RECORDS FOR PROCESSING:
◇ ◇ ◇

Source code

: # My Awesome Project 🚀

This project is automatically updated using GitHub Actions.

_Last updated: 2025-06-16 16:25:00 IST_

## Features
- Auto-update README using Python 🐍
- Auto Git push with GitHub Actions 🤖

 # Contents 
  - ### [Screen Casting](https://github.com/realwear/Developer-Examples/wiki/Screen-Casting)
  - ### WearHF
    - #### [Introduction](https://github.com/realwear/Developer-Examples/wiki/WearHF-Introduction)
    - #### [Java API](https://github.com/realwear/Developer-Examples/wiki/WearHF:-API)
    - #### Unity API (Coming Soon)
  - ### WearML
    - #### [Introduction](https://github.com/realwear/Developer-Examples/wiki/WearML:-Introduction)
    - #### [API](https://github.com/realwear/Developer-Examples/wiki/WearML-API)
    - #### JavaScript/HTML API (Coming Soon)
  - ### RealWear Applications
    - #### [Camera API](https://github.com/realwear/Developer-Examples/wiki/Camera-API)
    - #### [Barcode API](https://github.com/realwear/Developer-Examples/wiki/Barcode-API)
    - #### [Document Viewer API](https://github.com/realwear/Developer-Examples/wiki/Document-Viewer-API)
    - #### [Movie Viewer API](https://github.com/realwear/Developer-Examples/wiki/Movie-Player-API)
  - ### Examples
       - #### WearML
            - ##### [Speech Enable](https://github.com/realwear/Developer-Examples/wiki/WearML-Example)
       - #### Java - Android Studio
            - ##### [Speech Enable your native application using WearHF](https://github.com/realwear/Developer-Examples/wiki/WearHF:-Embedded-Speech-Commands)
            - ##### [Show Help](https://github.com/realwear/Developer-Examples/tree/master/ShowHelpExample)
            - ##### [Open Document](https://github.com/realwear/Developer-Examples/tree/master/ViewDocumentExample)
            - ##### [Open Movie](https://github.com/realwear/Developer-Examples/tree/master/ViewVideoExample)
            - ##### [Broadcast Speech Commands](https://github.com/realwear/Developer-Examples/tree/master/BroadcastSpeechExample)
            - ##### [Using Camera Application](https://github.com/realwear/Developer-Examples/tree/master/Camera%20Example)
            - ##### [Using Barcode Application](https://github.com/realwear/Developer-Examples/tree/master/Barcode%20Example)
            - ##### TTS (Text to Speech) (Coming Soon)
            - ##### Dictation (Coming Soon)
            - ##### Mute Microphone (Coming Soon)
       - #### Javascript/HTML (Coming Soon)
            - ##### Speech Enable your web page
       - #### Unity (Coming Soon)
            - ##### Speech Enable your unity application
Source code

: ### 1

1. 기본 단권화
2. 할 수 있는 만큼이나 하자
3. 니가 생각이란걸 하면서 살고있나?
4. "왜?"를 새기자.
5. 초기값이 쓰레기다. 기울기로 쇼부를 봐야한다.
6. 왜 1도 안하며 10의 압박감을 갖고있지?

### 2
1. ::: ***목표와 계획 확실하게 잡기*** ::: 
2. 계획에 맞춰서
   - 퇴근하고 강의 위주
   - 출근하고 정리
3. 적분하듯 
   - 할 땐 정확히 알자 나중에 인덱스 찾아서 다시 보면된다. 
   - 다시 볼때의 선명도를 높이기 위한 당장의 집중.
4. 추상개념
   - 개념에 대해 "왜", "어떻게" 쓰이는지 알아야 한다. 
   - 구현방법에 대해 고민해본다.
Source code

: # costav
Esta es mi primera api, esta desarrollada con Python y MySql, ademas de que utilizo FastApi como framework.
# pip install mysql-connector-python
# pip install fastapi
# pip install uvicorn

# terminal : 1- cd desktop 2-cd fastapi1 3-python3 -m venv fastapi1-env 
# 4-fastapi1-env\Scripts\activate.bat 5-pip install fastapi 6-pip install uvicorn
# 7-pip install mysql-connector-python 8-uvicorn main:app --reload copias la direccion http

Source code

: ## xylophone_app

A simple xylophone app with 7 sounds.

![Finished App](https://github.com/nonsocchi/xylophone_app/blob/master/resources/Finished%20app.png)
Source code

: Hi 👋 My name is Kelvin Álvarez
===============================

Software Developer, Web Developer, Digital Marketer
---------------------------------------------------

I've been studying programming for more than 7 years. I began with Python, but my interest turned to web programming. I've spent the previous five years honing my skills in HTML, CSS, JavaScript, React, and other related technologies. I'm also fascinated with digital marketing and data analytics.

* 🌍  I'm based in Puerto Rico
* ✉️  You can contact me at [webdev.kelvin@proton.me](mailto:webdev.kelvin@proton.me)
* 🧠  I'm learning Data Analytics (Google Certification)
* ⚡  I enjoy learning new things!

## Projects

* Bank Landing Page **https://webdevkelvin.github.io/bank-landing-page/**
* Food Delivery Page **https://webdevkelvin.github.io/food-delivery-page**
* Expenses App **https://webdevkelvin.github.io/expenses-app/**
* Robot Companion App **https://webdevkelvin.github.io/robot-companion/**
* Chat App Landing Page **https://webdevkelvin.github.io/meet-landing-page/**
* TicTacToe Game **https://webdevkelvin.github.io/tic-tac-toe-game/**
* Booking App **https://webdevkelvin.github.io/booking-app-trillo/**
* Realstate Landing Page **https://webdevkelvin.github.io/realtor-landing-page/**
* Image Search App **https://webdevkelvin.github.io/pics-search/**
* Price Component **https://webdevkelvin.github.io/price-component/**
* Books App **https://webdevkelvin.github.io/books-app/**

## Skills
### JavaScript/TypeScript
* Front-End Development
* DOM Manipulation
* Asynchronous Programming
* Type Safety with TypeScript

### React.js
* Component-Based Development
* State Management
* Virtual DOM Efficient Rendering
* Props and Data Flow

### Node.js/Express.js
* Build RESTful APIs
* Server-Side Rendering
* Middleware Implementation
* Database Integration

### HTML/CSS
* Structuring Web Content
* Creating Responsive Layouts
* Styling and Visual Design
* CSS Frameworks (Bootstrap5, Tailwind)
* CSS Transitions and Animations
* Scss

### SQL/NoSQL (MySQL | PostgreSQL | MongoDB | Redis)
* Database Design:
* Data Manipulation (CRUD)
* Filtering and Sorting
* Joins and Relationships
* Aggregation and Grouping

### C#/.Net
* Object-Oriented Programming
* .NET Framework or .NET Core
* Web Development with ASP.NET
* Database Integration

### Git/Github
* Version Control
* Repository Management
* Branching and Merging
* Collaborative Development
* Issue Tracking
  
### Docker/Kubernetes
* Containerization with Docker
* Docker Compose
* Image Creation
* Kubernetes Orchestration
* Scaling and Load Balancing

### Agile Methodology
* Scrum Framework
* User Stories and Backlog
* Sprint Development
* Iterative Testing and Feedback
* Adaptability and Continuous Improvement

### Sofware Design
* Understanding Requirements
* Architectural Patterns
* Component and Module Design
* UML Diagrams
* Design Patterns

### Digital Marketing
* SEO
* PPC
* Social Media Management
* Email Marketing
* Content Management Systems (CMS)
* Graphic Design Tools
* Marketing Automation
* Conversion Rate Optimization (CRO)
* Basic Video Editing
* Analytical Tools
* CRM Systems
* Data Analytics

◇ ◇ ◇

ACTIVITY:
Retype every record above exactly.

RESPONSE AREA:
Source code

: # My Awesome Project 🚀

This project is automatically updated using GitHub Actions.

_Last updated: 2025-06-16 16:25:00 IST_

## Features
- Auto-update README using Python 🐍
- Auto Git push with GitHub Actions 🤖

 # Contents 
  - ### [Screen Casting](https://github.com/realwear/Developer-Examples/wiki/Screen-Casting)
  - ### WearHF
    - #### [Introduction](https://github.com/realwear/Developer-Examples/wiki/WearHF-Introduction)
    - #### [Java API](https://github.com/realwear/Developer-Examples/wiki/WearHF:-API)
    - #### Unity API (Coming Soon)
  - ### WearML
    - #### [Introduction](https://github.com/realwear/Developer-Examples/wiki/WearML:-Introduction)
    - #### [API](https://github.com/realwear/Developer-Examples/wiki/WearML-API)
    - #### JavaScript/HTML API (Coming Soon)
  - ### RealWear Applications
    - #### [Camera API](https://github.com/realwear/Developer-Examples/wiki/Camera-API)
    - #### [Barcode API](https://github.com/realwear/Developer-Examples/wiki/Barcode-API)
    - #### [Document Viewer API](https://github.com/realwear/Developer-Examples/wiki/Document-Viewer-API)
    - #### [Movie Viewer API](https://github.com/realwear/Developer-Examples/wiki/Movie-Player-API)
  - ### Examples
       - #### WearML
            - ##### [Speech Enable](https://github.com/realwear/Developer-Examples/wiki/WearML-Example)
       - #### Java - Android Studio
            - ##### [Speech Enable your native application using WearHF](https://github.com/realwear/Developer-Examples/wiki/WearHF:-Embedded-Speech-Commands)
            - ##### [Show Help](https://github.com/realwear/Developer-Examples/tree/master/ShowHelpExample)
            - ##### [Open Document](https://github.com/realwear/Developer-Examples/tree/master/ViewDocumentExample)
            - ##### [Open Movie](https://github.com/realwear/Developer-Examples/tree/master/ViewVideoExample)
            - ##### [Broadcast Speech Commands](https://github.com/realwear/Developer-Examples/tree/master/BroadcastSpeechExample)
            - ##### [Using Camera Application](https://github.com/realwear/Developer-Examples/tree/master/Camera%20Example)
            - ##### [Using Barcode Application](https://github.com/realwear/Developer-Examples/tree/master/Barcode%20Example)
            - ##### TTS (Text to Speech) (Coming Soon)
            - ##### Dictation (Coming Soon)
            - ##### Mute Microphone (Coming Soon)
       - #### Javascript/HTML (Coming Soon)
            - ##### Speech Enable your web page
       - #### Unity (Coming Soon)
            - ##### Speech Enable your unity application
Source code

: ### 1

1. 기본 단권화
2. 할 수 있는 만큼이나 하자
3. 니가 생각이란걸 하면서 살고있나?
4. "왜?"를 새기자.
5. 초기값이 쓰레기다. 기울기로 쇼부를 봐야한다.
6. 왜 1도 안하며 10의 압박감을 갖고있지?

### 2
1. ::: ***목표와 계획 확실하게 잡기*** ::: 
2. 계획에 맞춰서
   - 퇴근하고 강의 위주
   - 출근하고 정리
3. 적분하듯 
   - 할 땐 정확히 알자 나중에 인덱스 찾아서 다시 보면된다. 
   - 다시 볼때의 선명도를 높이기 위한 당장의 집중.
4. 추상개념
   - 개념에 대해 "왜", "어떻게" 쓰이는지 알아야 한다. 
   - 구현방법에 대해 고민해본다.
Source code

: # costav
Esta es mi primera api, esta desarrollada con Python y MySql, ademas de que utilizo FastApi como framework.
# pip install mysql-connector-python
# pip install fastapi
# pip install uvicorn

# terminal : 1- cd desktop 2-cd fastapi1 3-python3 -m venv fastapi1-env 
# 4-fastapi1-env\Scripts\activate.bat 5-pip install fastapi 6-pip install uvicorn
# 7-pip install mysql-connector-python 8-uvicorn main:app --reload copias la direccion http

Source code

: ## xylophone_app

A simple xylophone app with 7 sounds.

![Finished App](https://github.com/nonsocchi/xylophone_app/blob/master/resources/Finished%20app.png)
Source code

: Hi 👋 My name is Kelvin Álvarez
===============================

Software Developer, Web Developer, Digital Marketer
---------------------------------------------------

I've been studying programming for more than 7 years. I began with Python, but my interest turned to web programming. I've spent the previous five years honing my skills in HTML, CSS, JavaScript, React, and other related technologies. I'm also fascinated with digital marketing and data analytics.

* 🌍  I'm based in Puerto Rico
* ✉️  You can contact me at [webdev.kelvin@proton.me](mailto:webdev.kelvin@proton.me)
* 🧠  I'm learning Data Analytics (Google Certification)
* ⚡  I enjoy learning new things!

## Projects

* Bank Landing Page **https://webdevkelvin.github.io/bank-landing-page/**
* Food Delivery Page **https://webdevkelvin.github.io/food-delivery-page**
* Expenses App **https://webdevkelvin.github.io/expenses-app/**
* Robot Companion App **https://webdevkelvin.github.io/robot-companion/**
* Chat App Landing Page **https://webdevkelvin.github.io/meet-landing-page/**
* TicTacToe Game **https://webdevkelvin.github.io/tic-tac-toe-game/**
* Booking App **https://webdevkelvin.github.io/booking-app-trillo/**
* Realstate Landing Page **https://webdevkelvin.github.io/realtor-landing-page/**
* Image Search App **https://webdevkelvin.github.io/pics-search/**
* Price Component **https://webdevkelvin.github.io/price-component/**
* Books App **https://webdevkelvin.github.io/books-app/**

## Skills
### JavaScript/TypeScript
* Front-End Development
* DOM Manipulation
* Asynchronous Programming
* Type Safety with TypeScript

### React.js
* Component-Based Development
* State Management
* Virtual DOM Efficient Rendering
* Props and Data Flow

### Node.js/Express.js
* Build RESTful APIs
* Server-Side Rendering
* Middleware Implementation
* Database Integration

### HTML/CSS
* Structuring Web Content
* Creating Responsive Layouts
* Styling and Visual Design
* CSS Frameworks (Bootstrap5, Tailwind)
* CSS Transitions and Animations
* Scss

### SQL/NoSQL (MySQL | PostgreSQL | MongoDB | Redis)
* Database Design:
* Data Manipulation (CRUD)
* Filtering and Sorting
* Joins and Relationships
* Aggregation and Grouping

### C#/.Net
* Object-Oriented Programming
* .NET Framework or .NET Core
* Web Development with ASP.NET
* Database Integration

### Git/Github
* Version Control
* Repository Management
* Branching and Merging
* Collaborative Development
* Issue Tracking
  
### Docker/Kubernetes
* Containerization with Docker
* Docker Compose
* Image Creation
* Kubernetes Orchestration
* Scaling and Load Balancing

### Agile Methodology
* Scrum Framework
* User Stories and Backlog
* Sprint Development
* Iterative Testing and Feedback
* Adaptability and Continuous Improvement

### Sofware Design
* Understanding Requirements
* Architectural Patterns
* Component and Module Design
* UML Diagrams
* Design Patterns

### Digital Marketing
* SEO
* PPC
* Social Media Management
* Email Marketing
* Content Management Systems (CMS)
* Graphic Design Tools
* Marketing Automation
* Conversion Rate Optimization (CRO)
* Basic Video Editing
* Analytical Tools
* CRM Systems
* Data Analytics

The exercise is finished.